**Data records**
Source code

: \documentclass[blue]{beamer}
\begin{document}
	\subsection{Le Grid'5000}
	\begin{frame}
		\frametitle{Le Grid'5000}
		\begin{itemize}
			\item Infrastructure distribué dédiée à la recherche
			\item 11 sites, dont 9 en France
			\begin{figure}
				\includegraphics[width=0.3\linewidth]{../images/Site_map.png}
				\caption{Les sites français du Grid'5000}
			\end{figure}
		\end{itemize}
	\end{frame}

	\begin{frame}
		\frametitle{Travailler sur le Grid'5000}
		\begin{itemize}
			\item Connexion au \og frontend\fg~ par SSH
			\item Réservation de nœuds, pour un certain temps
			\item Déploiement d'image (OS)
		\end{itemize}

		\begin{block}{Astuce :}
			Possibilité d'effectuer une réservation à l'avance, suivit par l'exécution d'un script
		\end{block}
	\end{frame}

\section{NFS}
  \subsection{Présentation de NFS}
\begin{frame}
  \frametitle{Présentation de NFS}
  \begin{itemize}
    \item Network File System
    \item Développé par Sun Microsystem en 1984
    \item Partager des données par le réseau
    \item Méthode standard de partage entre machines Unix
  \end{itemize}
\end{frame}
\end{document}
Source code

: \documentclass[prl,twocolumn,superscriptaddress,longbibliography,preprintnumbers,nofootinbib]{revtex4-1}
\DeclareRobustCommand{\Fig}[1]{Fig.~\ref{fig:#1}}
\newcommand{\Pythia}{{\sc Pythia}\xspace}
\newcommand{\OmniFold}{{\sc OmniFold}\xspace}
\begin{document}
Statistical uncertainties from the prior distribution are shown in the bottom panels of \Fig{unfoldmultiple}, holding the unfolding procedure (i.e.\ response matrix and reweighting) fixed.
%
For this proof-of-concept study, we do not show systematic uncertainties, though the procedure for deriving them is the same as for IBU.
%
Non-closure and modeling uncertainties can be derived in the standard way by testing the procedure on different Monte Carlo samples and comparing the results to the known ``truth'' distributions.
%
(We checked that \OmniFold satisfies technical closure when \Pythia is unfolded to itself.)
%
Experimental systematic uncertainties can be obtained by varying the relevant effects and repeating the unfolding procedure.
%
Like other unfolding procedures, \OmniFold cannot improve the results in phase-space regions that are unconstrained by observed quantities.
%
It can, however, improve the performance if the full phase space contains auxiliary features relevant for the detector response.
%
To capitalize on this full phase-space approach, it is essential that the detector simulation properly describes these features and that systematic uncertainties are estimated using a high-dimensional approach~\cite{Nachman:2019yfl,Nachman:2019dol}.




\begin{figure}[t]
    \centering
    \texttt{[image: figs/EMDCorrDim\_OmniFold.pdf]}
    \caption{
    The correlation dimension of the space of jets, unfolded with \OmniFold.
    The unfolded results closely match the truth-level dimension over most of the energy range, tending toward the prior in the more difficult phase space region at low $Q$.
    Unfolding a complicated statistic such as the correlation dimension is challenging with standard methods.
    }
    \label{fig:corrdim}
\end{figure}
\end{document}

**What you will do**
An exact copy of every entry is required.

**Solution for this task**
Source code

: \documentclass[blue]{beamer}
\begin{document}
	\subsection{Le Grid'5000}
	\begin{frame}
		\frametitle{Le Grid'5000}
		\begin{itemize}
			\item Infrastructure distribué dédiée à la recherche
			\item 11 sites, dont 9 en France
			\begin{figure}
				\includegraphics[width=0.3\linewidth]{../images/Site_map.png}
				\caption{Les sites français du Grid'5000}
			\end{figure}
		\end{itemize}
	\end{frame}

	\begin{frame}
		\frametitle{Travailler sur le Grid'5000}
		\begin{itemize}
			\item Connexion au \og frontend\fg~ par SSH
			\item Réservation de nœuds, pour un certain temps
			\item Déploiement d'image (OS)
		\end{itemize}

		\begin{block}{Astuce :}
			Possibilité d'effectuer une réservation à l'avance, suivit par l'exécution d'un script
		\end{block}
	\end{frame}

\section{NFS}
  \subsection{Présentation de NFS}
\begin{frame}
  \frametitle{Présentation de NFS}
  \begin{itemize}
    \item Network File System
    \item Développé par Sun Microsystem en 1984
    \item Partager des données par le réseau
    \item Méthode standard de partage entre machines Unix
  \end{itemize}
\end{frame}
\end{document}
Source code

: \documentclass[prl,twocolumn,superscriptaddress,longbibliography,preprintnumbers,nofootinbib]{revtex4-1}
\DeclareRobustCommand{\Fig}[1]{Fig.~\ref{fig:#1}}
\newcommand{\Pythia}{{\sc Pythia}\xspace}
\newcommand{\OmniFold}{{\sc OmniFold}\xspace}
\begin{document}
Statistical uncertainties from the prior distribution are shown in the bottom panels of \Fig{unfoldmultiple}, holding the unfolding procedure (i.e.\ response matrix and reweighting) fixed.
%
For this proof-of-concept study, we do not show systematic uncertainties, though the procedure for deriving them is the same as for IBU.
%
Non-closure and modeling uncertainties can be derived in the standard way by testing the procedure on different Monte Carlo samples and comparing the results to the known ``truth'' distributions.
%
(We checked that \OmniFold satisfies technical closure when \Pythia is unfolded to itself.)
%
Experimental systematic uncertainties can be obtained by varying the relevant effects and repeating the unfolding procedure.
%
Like other unfolding procedures, \OmniFold cannot improve the results in phase-space regions that are unconstrained by observed quantities.
%
It can, however, improve the performance if the full phase space contains auxiliary features relevant for the detector response.
%
To capitalize on this full phase-space approach, it is essential that the detector simulation properly describes these features and that systematic uncertainties are estimated using a high-dimensional approach~\cite{Nachman:2019yfl,Nachman:2019dol}.




\begin{figure}[t]
    \centering
    \texttt{[image: figs/EMDCorrDim\_OmniFold.pdf]}
    \caption{
    The correlation dimension of the space of jets, unfolded with \OmniFold.
    The unfolded results closely match the truth-level dimension over most of the energy range, tending toward the prior in the more difficult phase space region at low $Q$.
    Unfolding a complicated statistic such as the correlation dimension is challenging with standard methods.
    }
    \label{fig:corrdim}
\end{figure}
\end{document}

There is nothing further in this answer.